*** EXTRACTED ENTRIES

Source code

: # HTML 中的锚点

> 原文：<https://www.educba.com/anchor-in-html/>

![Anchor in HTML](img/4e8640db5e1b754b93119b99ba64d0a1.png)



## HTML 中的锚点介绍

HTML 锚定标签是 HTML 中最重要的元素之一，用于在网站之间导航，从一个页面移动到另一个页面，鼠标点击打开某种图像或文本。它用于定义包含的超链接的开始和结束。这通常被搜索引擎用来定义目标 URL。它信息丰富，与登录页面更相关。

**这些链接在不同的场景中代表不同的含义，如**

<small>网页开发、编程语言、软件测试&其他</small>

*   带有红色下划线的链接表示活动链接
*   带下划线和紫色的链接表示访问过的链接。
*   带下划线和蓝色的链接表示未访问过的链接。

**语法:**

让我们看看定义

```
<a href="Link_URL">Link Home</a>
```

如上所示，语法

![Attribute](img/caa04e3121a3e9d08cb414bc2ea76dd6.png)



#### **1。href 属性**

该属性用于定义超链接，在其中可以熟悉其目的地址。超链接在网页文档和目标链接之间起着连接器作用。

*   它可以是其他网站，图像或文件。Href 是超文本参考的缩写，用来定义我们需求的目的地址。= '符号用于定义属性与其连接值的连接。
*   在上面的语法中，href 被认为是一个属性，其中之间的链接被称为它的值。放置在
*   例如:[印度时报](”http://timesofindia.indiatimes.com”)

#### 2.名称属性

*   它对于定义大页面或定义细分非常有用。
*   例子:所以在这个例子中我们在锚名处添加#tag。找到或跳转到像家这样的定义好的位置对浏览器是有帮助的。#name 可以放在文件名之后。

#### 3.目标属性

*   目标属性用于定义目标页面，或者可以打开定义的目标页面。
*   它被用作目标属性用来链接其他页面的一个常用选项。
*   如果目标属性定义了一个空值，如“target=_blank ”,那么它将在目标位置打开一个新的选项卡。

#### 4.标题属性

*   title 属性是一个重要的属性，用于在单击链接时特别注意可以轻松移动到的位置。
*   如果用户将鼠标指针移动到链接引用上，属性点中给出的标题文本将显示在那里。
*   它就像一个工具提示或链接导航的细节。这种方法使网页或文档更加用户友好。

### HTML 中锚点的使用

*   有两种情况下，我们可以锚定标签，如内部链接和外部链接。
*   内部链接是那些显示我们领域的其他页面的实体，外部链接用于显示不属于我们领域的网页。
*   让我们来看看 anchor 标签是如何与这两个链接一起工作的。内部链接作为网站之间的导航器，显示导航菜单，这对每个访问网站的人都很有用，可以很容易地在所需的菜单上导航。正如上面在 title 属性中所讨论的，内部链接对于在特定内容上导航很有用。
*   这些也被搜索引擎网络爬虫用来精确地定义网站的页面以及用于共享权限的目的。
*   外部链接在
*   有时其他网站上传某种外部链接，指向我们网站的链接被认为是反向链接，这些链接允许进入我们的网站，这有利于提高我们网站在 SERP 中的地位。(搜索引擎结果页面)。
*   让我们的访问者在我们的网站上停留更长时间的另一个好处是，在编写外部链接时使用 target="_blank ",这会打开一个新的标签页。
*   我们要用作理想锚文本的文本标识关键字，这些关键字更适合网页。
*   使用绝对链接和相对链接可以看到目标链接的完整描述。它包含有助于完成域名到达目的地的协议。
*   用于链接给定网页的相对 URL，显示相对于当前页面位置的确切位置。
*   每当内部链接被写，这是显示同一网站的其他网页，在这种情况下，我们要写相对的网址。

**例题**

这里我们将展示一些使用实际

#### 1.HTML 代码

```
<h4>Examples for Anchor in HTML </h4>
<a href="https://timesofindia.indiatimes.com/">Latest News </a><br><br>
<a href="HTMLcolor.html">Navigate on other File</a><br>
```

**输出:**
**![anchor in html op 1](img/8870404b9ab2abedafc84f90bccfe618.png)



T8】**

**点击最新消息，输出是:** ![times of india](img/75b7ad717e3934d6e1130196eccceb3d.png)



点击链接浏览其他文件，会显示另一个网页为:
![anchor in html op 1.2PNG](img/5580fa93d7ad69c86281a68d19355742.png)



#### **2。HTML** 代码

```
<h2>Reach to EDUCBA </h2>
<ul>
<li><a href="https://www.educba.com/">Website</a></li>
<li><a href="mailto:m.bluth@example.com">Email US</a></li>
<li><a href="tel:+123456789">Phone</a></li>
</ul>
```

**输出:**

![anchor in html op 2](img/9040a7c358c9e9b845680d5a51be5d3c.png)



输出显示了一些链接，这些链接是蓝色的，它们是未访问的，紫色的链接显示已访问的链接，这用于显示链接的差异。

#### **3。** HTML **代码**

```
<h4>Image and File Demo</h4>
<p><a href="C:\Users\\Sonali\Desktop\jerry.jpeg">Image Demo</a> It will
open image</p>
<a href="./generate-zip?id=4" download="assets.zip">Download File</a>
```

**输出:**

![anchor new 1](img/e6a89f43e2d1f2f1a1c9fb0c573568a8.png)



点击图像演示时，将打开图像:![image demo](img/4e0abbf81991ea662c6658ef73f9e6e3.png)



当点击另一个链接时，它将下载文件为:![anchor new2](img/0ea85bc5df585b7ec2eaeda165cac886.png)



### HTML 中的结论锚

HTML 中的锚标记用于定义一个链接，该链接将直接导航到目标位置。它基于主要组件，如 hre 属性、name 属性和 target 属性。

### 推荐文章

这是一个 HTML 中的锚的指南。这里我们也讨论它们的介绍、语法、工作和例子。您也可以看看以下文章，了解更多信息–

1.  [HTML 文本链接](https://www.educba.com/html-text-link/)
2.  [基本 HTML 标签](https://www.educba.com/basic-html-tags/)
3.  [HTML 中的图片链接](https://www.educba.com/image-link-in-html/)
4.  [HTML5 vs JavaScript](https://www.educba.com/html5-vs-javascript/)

******

▶ ABOUT THIS TASK: Nothing but the lines from the line with "这是一个 HTML 中的锚的指南。这里我们也讨论它们的介绍、语法、工作和例子。您也可以看看以下文章，了解更多信息–" to the last line of the listing above should appear; please retype them exactly, both ends included.

▶ RESPONSE TO THIS TASK:
这是一个 HTML 中的锚的指南。这里我们也讨论它们的介绍、语法、工作和例子。您也可以看看以下文章，了解更多信息–

1.  [HTML 文本链接](https://www.educba.com/html-text-link/)
2.  [基本 HTML 标签](https://www.educba.com/basic-html-tags/)
3.  [HTML 中的图片链接](https://www.educba.com/image-link-in-html/)
4.  [HTML5 vs JavaScript](https://www.educba.com/html5-vs-javascript/)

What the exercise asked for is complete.